Stored data
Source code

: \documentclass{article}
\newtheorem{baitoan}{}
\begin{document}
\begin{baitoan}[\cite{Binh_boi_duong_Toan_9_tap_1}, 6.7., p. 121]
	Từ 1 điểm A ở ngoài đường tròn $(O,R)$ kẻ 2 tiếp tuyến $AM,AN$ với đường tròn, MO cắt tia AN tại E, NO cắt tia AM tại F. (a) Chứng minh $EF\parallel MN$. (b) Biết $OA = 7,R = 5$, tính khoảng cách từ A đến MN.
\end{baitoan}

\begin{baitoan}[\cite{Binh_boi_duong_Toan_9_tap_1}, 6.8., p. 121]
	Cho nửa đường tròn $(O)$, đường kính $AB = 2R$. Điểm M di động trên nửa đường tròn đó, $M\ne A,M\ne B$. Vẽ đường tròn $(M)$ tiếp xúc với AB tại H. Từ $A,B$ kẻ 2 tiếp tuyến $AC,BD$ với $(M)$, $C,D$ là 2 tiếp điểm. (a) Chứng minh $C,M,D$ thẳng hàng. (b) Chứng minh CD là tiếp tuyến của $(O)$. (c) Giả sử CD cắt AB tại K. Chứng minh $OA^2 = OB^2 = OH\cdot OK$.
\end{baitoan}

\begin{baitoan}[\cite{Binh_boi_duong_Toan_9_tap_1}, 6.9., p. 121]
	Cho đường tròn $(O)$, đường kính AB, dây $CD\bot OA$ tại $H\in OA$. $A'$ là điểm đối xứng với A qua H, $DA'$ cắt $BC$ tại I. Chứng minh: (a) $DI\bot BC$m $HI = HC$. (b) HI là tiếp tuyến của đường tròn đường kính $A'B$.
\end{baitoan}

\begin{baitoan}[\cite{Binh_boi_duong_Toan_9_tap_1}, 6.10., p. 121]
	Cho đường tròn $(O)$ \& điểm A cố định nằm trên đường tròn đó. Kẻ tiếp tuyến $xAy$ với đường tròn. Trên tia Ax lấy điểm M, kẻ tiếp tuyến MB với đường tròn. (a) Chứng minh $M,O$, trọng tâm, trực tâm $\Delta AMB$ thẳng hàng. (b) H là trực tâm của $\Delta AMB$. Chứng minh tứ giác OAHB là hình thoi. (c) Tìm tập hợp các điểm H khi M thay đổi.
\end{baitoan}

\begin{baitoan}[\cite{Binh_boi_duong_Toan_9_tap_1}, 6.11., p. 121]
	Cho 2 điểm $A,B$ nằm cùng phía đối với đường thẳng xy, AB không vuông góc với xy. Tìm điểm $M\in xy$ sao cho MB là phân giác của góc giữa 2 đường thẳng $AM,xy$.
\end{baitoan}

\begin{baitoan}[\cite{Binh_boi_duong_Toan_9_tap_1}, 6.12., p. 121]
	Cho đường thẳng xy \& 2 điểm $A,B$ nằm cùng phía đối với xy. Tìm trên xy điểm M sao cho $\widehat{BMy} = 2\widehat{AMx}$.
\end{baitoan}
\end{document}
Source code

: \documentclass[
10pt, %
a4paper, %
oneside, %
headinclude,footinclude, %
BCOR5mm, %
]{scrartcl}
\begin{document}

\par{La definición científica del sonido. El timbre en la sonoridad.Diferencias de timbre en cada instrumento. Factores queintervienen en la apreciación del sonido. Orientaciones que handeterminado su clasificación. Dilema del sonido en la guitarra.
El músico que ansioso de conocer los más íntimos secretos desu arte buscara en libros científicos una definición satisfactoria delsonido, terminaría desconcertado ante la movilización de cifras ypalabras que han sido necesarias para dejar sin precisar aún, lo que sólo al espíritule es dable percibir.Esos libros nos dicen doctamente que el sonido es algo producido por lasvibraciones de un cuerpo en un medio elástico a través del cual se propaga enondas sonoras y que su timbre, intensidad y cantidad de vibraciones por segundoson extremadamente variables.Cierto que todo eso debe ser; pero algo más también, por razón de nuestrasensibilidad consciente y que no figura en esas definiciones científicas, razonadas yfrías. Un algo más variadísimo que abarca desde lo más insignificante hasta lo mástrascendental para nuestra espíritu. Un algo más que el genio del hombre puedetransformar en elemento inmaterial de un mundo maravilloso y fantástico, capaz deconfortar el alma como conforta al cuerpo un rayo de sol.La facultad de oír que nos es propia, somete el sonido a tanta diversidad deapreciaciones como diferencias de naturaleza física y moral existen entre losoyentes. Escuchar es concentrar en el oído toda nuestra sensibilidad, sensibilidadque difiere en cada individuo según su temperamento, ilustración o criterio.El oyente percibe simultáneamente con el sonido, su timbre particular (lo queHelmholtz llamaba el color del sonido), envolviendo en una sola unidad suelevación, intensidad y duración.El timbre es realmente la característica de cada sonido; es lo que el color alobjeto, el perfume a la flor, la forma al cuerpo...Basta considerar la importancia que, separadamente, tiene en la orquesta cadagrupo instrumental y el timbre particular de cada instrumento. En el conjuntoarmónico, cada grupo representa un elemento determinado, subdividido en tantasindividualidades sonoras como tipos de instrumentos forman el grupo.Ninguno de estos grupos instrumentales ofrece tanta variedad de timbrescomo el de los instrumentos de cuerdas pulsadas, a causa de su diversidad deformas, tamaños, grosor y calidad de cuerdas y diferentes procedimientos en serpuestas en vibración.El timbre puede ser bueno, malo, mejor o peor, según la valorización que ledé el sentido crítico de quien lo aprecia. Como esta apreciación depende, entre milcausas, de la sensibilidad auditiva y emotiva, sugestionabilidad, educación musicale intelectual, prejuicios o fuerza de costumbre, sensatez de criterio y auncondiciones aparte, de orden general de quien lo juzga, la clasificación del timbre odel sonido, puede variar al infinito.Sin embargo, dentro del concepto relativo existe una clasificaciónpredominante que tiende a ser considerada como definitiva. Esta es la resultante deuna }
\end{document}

**Work item**: Give back the entries exactly. Omit none of them.

**Answer area**:
Source code

: \documentclass{article}
\newtheorem{baitoan}{}
\begin{document}
\begin{baitoan}[\cite{Binh_boi_duong_Toan_9_tap_1}, 6.7., p. 121]
	Từ 1 điểm A ở ngoài đường tròn $(O,R)$ kẻ 2 tiếp tuyến $AM,AN$ với đường tròn, MO cắt tia AN tại E, NO cắt tia AM tại F. (a) Chứng minh $EF\parallel MN$. (b) Biết $OA = 7,R = 5$, tính khoảng cách từ A đến MN.
\end{baitoan}

\begin{baitoan}[\cite{Binh_boi_duong_Toan_9_tap_1}, 6.8., p. 121]
	Cho nửa đường tròn $(O)$, đường kính $AB = 2R$. Điểm M di động trên nửa đường tròn đó, $M\ne A,M\ne B$. Vẽ đường tròn $(M)$ tiếp xúc với AB tại H. Từ $A,B$ kẻ 2 tiếp tuyến $AC,BD$ với $(M)$, $C,D$ là 2 tiếp điểm. (a) Chứng minh $C,M,D$ thẳng hàng. (b) Chứng minh CD là tiếp tuyến của $(O)$. (c) Giả sử CD cắt AB tại K. Chứng minh $OA^2 = OB^2 = OH\cdot OK$.
\end{baitoan}

\begin{baitoan}[\cite{Binh_boi_duong_Toan_9_tap_1}, 6.9., p. 121]
	Cho đường tròn $(O)$, đường kính AB, dây $CD\bot OA$ tại $H\in OA$. $A'$ là điểm đối xứng với A qua H, $DA'$ cắt $BC$ tại I. Chứng minh: (a) $DI\bot BC$m $HI = HC$. (b) HI là tiếp tuyến của đường tròn đường kính $A'B$.
\end{baitoan}

\begin{baitoan}[\cite{Binh_boi_duong_Toan_9_tap_1}, 6.10., p. 121]
	Cho đường tròn $(O)$ \& điểm A cố định nằm trên đường tròn đó. Kẻ tiếp tuyến $xAy$ với đường tròn. Trên tia Ax lấy điểm M, kẻ tiếp tuyến MB với đường tròn. (a) Chứng minh $M,O$, trọng tâm, trực tâm $\Delta AMB$ thẳng hàng. (b) H là trực tâm của $\Delta AMB$. Chứng minh tứ giác OAHB là hình thoi. (c) Tìm tập hợp các điểm H khi M thay đổi.
\end{baitoan}

\begin{baitoan}[\cite{Binh_boi_duong_Toan_9_tap_1}, 6.11., p. 121]
	Cho 2 điểm $A,B$ nằm cùng phía đối với đường thẳng xy, AB không vuông góc với xy. Tìm điểm $M\in xy$ sao cho MB là phân giác của góc giữa 2 đường thẳng $AM,xy$.
\end{baitoan}

\begin{baitoan}[\cite{Binh_boi_duong_Toan_9_tap_1}, 6.12., p. 121]
	Cho đường thẳng xy \& 2 điểm $A,B$ nằm cùng phía đối với xy. Tìm trên xy điểm M sao cho $\widehat{BMy} = 2\widehat{AMx}$.
\end{baitoan}
\end{document}
Source code

: \documentclass[
10pt, %
a4paper, %
oneside, %
headinclude,footinclude, %
BCOR5mm, %
]{scrartcl}
\begin{document}

\par{La definición científica del sonido. El timbre en la sonoridad.Diferencias de timbre en cada instrumento. Factores queintervienen en la apreciación del sonido. Orientaciones que handeterminado su clasificación. Dilema del sonido en la guitarra.
El músico que ansioso de conocer los más íntimos secretos desu arte buscara en libros científicos una definición satisfactoria delsonido, terminaría desconcertado ante la movilización de cifras ypalabras que han sido necesarias para dejar sin precisar aún, lo que sólo al espíritule es dable percibir.Esos libros nos dicen doctamente que el sonido es algo producido por lasvibraciones de un cuerpo en un medio elástico a través del cual se propaga enondas sonoras y que su timbre, intensidad y cantidad de vibraciones por segundoson extremadamente variables.Cierto que todo eso debe ser; pero algo más también, por razón de nuestrasensibilidad consciente y que no figura en esas definiciones científicas, razonadas yfrías. Un algo más variadísimo que abarca desde lo más insignificante hasta lo mástrascendental para nuestra espíritu. Un algo más que el genio del hombre puedetransformar en elemento inmaterial de un mundo maravilloso y fantástico, capaz deconfortar el alma como conforta al cuerpo un rayo de sol.La facultad de oír que nos es propia, somete el sonido a tanta diversidad deapreciaciones como diferencias de naturaleza física y moral existen entre losoyentes. Escuchar es concentrar en el oído toda nuestra sensibilidad, sensibilidadque difiere en cada individuo según su temperamento, ilustración o criterio.El oyente percibe simultáneamente con el sonido, su timbre particular (lo queHelmholtz llamaba el color del sonido), envolviendo en una sola unidad suelevación, intensidad y duración.El timbre es realmente la característica de cada sonido; es lo que el color alobjeto, el perfume a la flor, la forma al cuerpo...Basta considerar la importancia que, separadamente, tiene en la orquesta cadagrupo instrumental y el timbre particular de cada instrumento. En el conjuntoarmónico, cada grupo representa un elemento determinado, subdividido en tantasindividualidades sonoras como tipos de instrumentos forman el grupo.Ninguno de estos grupos instrumentales ofrece tanta variedad de timbrescomo el de los instrumentos de cuerdas pulsadas, a causa de su diversidad deformas, tamaños, grosor y calidad de cuerdas y diferentes procedimientos en serpuestas en vibración.El timbre puede ser bueno, malo, mejor o peor, según la valorización que ledé el sentido crítico de quien lo aprecia. Como esta apreciación depende, entre milcausas, de la sensibilidad auditiva y emotiva, sugestionabilidad, educación musicale intelectual, prejuicios o fuerza de costumbre, sensatez de criterio y auncondiciones aparte, de orden general de quien lo juzga, la clasificación del timbre odel sonido, puede variar al infinito.Sin embargo, dentro del concepto relativo existe una clasificaciónpredominante que tiende a ser considerada como definitiva. Esta es la resultante deuna }
\end{document}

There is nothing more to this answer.